[Stored data]
# # # # #

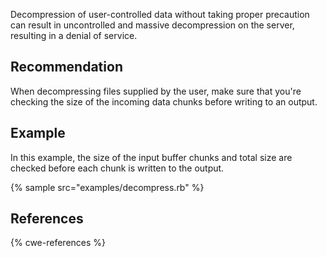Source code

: Decompression of user-controlled data without taking proper precaution can result in uncontrolled and massive decompression on the server, resulting in a denial of service.


## Recommendation
When decompressing files supplied by the user, make sure that you're checking the size of the incoming data chunks before writing to an output.


## Example
In this example, the size of the input buffer chunks and total size are checked before each chunk is written to the output.

{% sample src="examples/decompress.rb" %}

## References
{% cwe-references %}
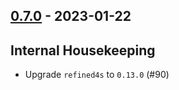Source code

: ## [0.7.0](https://github.com/Kevin-Lee/scala-hedgehog-extra/issues?q=is%3Aissue+is%3Aclosed+-label%3Ainvalid+milestone%3Am7) - 2023-01-22

## Internal Housekeeping

* Upgrade `refined4s` to `0.13.0` (#90)
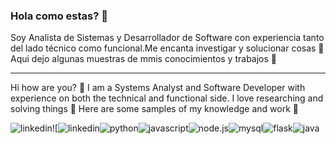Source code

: ### Hola como estas? 👋
Soy Analista de Sistemas y Desarrollador de Software con experiencia tanto del lado técnico como funcional.Me encanta investigar y solucionar cosas 🤔
Aqui dejo algunas muestras de mmis conocimientos y trabajos 📖

------------------------------------------------------------------
Hi how are you? 👋
I am a Systems Analyst and Software Developer with experience on both the technical and functional side. I love researching and solving things 🤔 Here are some samples of my knowledge and work 📖

![linkedin](https://www.linkedin.com/in/estebanferrari86/)![![linkedin](https://img.shields.io/badge/LinkedIn-000000?style=for-the-badge&logo=LinkedIn&logoColor=white)![python](https://img.shields.io/badge/Python-000000?style=for-the-badge&logo=Python&logoColor=white)![javascript](https://img.shields.io/badge/JavaScript-000000?style=for-the-badge&logo=JavaScript&logoColor=white)![node.js](https://img.shields.io/badge/Node.js-000000?style=for-the-badge&logo=Node.js&logoColor=white)![mysql](https://img.shields.io/badge/MySQL-000000?style=for-the-badge&logo=MySQL&logoColor=white)![flask](https://img.shields.io/badge/Flask-000000?style=for-the-badge&logo=Flask&logoColor=white)![java](https://img.shields.io/badge/Java-000000?style=for-the-badge&logo=Java&logoColor=white)
<!--
**estebanferrari86/estebanferrari86** is a ✨ _special_ ✨ repository because its `README.md` (this file) appears on your GitHub profile.

Here are some ideas to get you started:


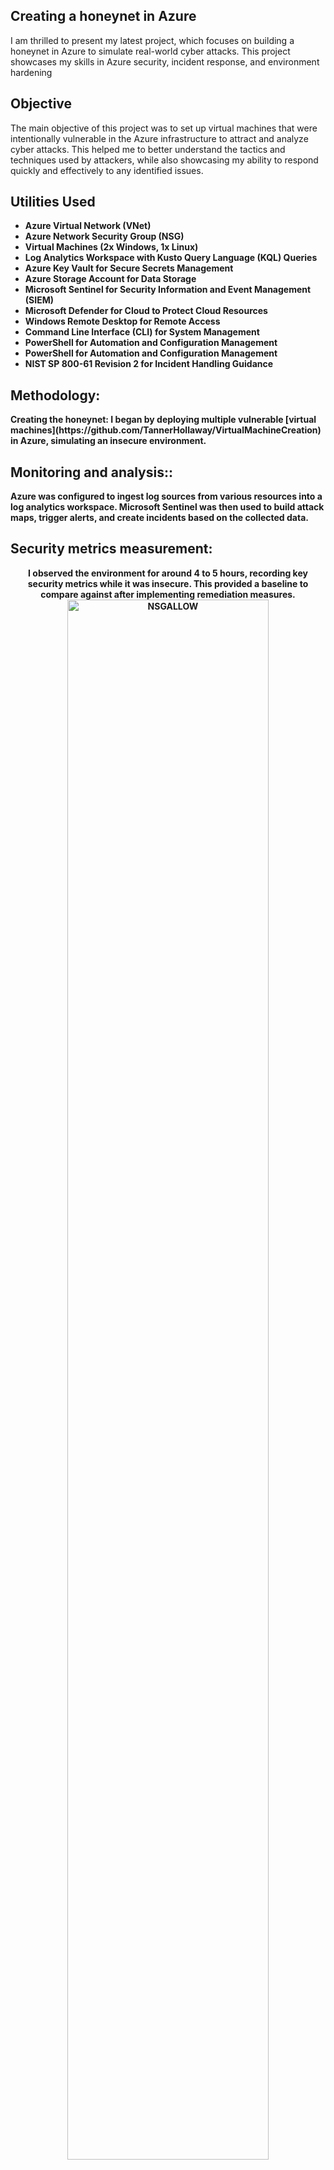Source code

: <h2>Creating a honeynet in Azure</h2>
I am thrilled to present my latest project, which focuses on building a honeynet in Azure to simulate real-world cyber attacks. This project showcases my skills in Azure security, incident response, and environment hardening
<br />

<h2>Objective</h2>
The main objective of this project was to set up virtual machines that were intentionally vulnerable in the Azure infrastructure to attract and analyze cyber attacks. This helped me to better understand the tactics and techniques used by attackers, while also showcasing my ability to respond quickly and effectively to any identified issues.
<br />




<h2>Utilities Used</h2>

- <b>Azure Virtual Network (VNet)</b> 
- <b>Azure Network Security Group (NSG)</b>
- <b>Virtual Machines (2x Windows, 1x Linux)</b>
- <b>Log Analytics Workspace with Kusto Query Language (KQL) Queries</b>
- <b>Azure Key Vault for Secure Secrets Management</b>
- <b>Azure Storage Account for Data Storage</b>
- <b>Microsoft Sentinel for Security Information and Event Management (SIEM)</b>
- <b>Microsoft Defender for Cloud to Protect Cloud Resources</b>
- <b>Windows Remote Desktop for Remote Access</b>
- <b>Command Line Interface (CLI) for System Management</b>
- <b>PowerShell for Automation and Configuration Management</b>
- <b>PowerShell for Automation and Configuration Management</b>
- <b>NIST SP 800-61 Revision 2 for Incident Handling Guidance


<h2>Methodology:</h2>
Creating the honeynet: I began by deploying multiple vulnerable [virtual machines](https://github.com/TannerHollaway/VirtualMachineCreation) in Azure, simulating an insecure environment.

<h2>Monitoring and analysis::</h2>
Azure was configured to ingest log sources from various resources into a log analytics workspace. Microsoft Sentinel was then used to build attack maps, trigger alerts, and create incidents based on the collected data.

<h2>Security metrics measurement:</h2>
<p align="center">
I observed the environment for around 4 to 5 hours, recording key security metrics while it was insecure. This provided a baseline to compare against after implementing remediation measures.
<br/> 
<img src="https://github.com/user-attachments/assets/f8be990a-09dc-4ec7-b660-0390c4d6127d" height="80%" width="80%" alt="NSGALLOW"/>
<br />
<br />





<p align="center">
ExampleTextForScreenshot <br/> 
<img src="ExampleScreenshot" height="80%" width="80%" alt="ScreenshotName"/>
<br />
<br />


<p align="center">
ExampleTextForScreenshot <br/> 
<img src="ExampleScreenshot" height="80%" width="80%" alt="ScreenshotName"/>
<br />
<br />


<p align="center">
ExampleTextForScreenshot <br/> 
<img src="ExampleScreenshot" height="80%" width="80%" alt="ScreenshotName"/>
<br />
<br />


<p align="center">
ExampleTextForScreenshot <br/> 
<img src="ExampleScreenshot" height="80%" width="80%" alt="ScreenshotName"/>
<br />
<br />


<p align="center">
ExampleTextForScreenshot <br/> 
<img src="ExampleScreenshot" height="80%" width="80%" alt="ScreenshotName"/>
<br />
<br />


<p align="center">
ExampleTextForScreenshot <br/> 
<img src="ExampleScreenshot" height="80%" width="80%" alt="ScreenshotName"/>
<br />
<br />


<p align="center">
ExampleTextForScreenshot <br/> 
<img src="ExampleScreenshot" height="80%" width="80%" alt="ScreenshotName"/>
<br />
<br />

# # # # #

▸ **WHAT YOU NEED TO DO**:
Set down all of the entries exactly. Leave the pictures out.

▸ **SOLUTION TO THE EXERCISE**:
Source code

: Decompression of user-controlled data without taking proper precaution can result in uncontrolled and massive decompression on the server, resulting in a denial of service.


## Recommendation
When decompressing files supplied by the user, make sure that you're checking the size of the incoming data chunks before writing to an output.


## Example
In this example, the size of the input buffer chunks and total size are checked before each chunk is written to the output.

{% sample src="examples/decompress.rb" %}

## References
{% cwe-references %}
Source code

: ## [0.7.0](https://github.com/Kevin-Lee/scala-hedgehog-extra/issues?q=is%3Aissue+is%3Aclosed+-label%3Ainvalid+milestone%3Am7) - 2023-01-22

## Internal Housekeeping

* Upgrade `refined4s` to `0.13.0` (#90)
Source code

: ### Hola como estas? 👋
Soy Analista de Sistemas y Desarrollador de Software con experiencia tanto del lado técnico como funcional.Me encanta investigar y solucionar cosas 🤔
Aqui dejo algunas muestras de mmis conocimientos y trabajos 📖

------------------------------------------------------------------
Hi how are you? 👋
I am a Systems Analyst and Software Developer with experience on both the technical and functional side. I love researching and solving things 🤔 Here are some samples of my knowledge and work 📖

![linkedin](https://www.linkedin.com/in/estebanferrari86/)![![linkedin](https://img.shields.io/badge/LinkedIn-000000?style=for-the-badge&logo=LinkedIn&logoColor=white)![python](https://img.shields.io/badge/Python-000000?style=for-the-badge&logo=Python&logoColor=white)![javascript](https://img.shields.io/badge/JavaScript-000000?style=for-the-badge&logo=JavaScript&logoColor=white)![node.js](https://img.shields.io/badge/Node.js-000000?style=for-the-badge&logo=Node.js&logoColor=white)![mysql](https://img.shields.io/badge/MySQL-000000?style=for-the-badge&logo=MySQL&logoColor=white)![flask](https://img.shields.io/badge/Flask-000000?style=for-the-badge&logo=Flask&logoColor=white)![java](https://img.shields.io/badge/Java-000000?style=for-the-badge&logo=Java&logoColor=white)
<!--
**estebanferrari86/estebanferrari86** is a ✨ _special_ ✨ repository because its `README.md` (this file) appears on your GitHub profile.

Here are some ideas to get you started:


Source code

: <h2>Creating a honeynet in Azure</h2>
I am thrilled to present my latest project, which focuses on building a honeynet in Azure to simulate real-world cyber attacks. This project showcases my skills in Azure security, incident response, and environment hardening
<br />

<h2>Objective</h2>
The main objective of this project was to set up virtual machines that were intentionally vulnerable in the Azure infrastructure to attract and analyze cyber attacks. This helped me to better understand the tactics and techniques used by attackers, while also showcasing my ability to respond quickly and effectively to any identified issues.
<br />




<h2>Utilities Used</h2>

- <b>Azure Virtual Network (VNet)</b> 
- <b>Azure Network Security Group (NSG)</b>
- <b>Virtual Machines (2x Windows, 1x Linux)</b>
- <b>Log Analytics Workspace with Kusto Query Language (KQL) Queries</b>
- <b>Azure Key Vault for Secure Secrets Management</b>
- <b>Azure Storage Account for Data Storage</b>
- <b>Microsoft Sentinel for Security Information and Event Management (SIEM)</b>
- <b>Microsoft Defender for Cloud to Protect Cloud Resources</b>
- <b>Windows Remote Desktop for Remote Access</b>
- <b>Command Line Interface (CLI) for System Management</b>
- <b>PowerShell for Automation and Configuration Management</b>
- <b>PowerShell for Automation and Configuration Management</b>
- <b>NIST SP 800-61 Revision 2 for Incident Handling Guidance


<h2>Methodology:</h2>
Creating the honeynet: I began by deploying multiple vulnerable [virtual machines](https://github.com/TannerHollaway/VirtualMachineCreation) in Azure, simulating an insecure environment.

<h2>Monitoring and analysis::</h2>
Azure was configured to ingest log sources from various resources into a log analytics workspace. Microsoft Sentinel was then used to build attack maps, trigger alerts, and create incidents based on the collected data.

<h2>Security metrics measurement:</h2>
<p align="center">
I observed the environment for around 4 to 5 hours, recording key security metrics while it was insecure. This provided a baseline to compare against after implementing remediation measures.
<br/> 
<img src="https://github.com/user-attachments/assets/f8be990a-09dc-4ec7-b660-0390c4d6127d" height="80%" width="80%" alt="NSGALLOW"/>
<br />
<br />





<p align="center">
ExampleTextForScreenshot <br/> 
<img src="ExampleScreenshot" height="80%" width="80%" alt="ScreenshotName"/>
<br />
<br />


<p align="center">
ExampleTextForScreenshot <br/> 
<img src="ExampleScreenshot" height="80%" width="80%" alt="ScreenshotName"/>
<br />
<br />


<p align="center">
ExampleTextForScreenshot <br/> 
<img src="ExampleScreenshot" height="80%" width="80%" alt="ScreenshotName"/>
<br />
<br />


<p align="center">
ExampleTextForScreenshot <br/> 
<img src="ExampleScreenshot" height="80%" width="80%" alt="ScreenshotName"/>
<br />
<br />


<p align="center">
ExampleTextForScreenshot <br/> 
<img src="ExampleScreenshot" height="80%" width="80%" alt="ScreenshotName"/>
<br />
<br />


<p align="center">
ExampleTextForScreenshot <br/> 
<img src="ExampleScreenshot" height="80%" width="80%" alt="ScreenshotName"/>
<br />
<br />


<p align="center">
ExampleTextForScreenshot <br/> 
<img src="ExampleScreenshot" height="80%" width="80%" alt="ScreenshotName"/>
<br />
<br />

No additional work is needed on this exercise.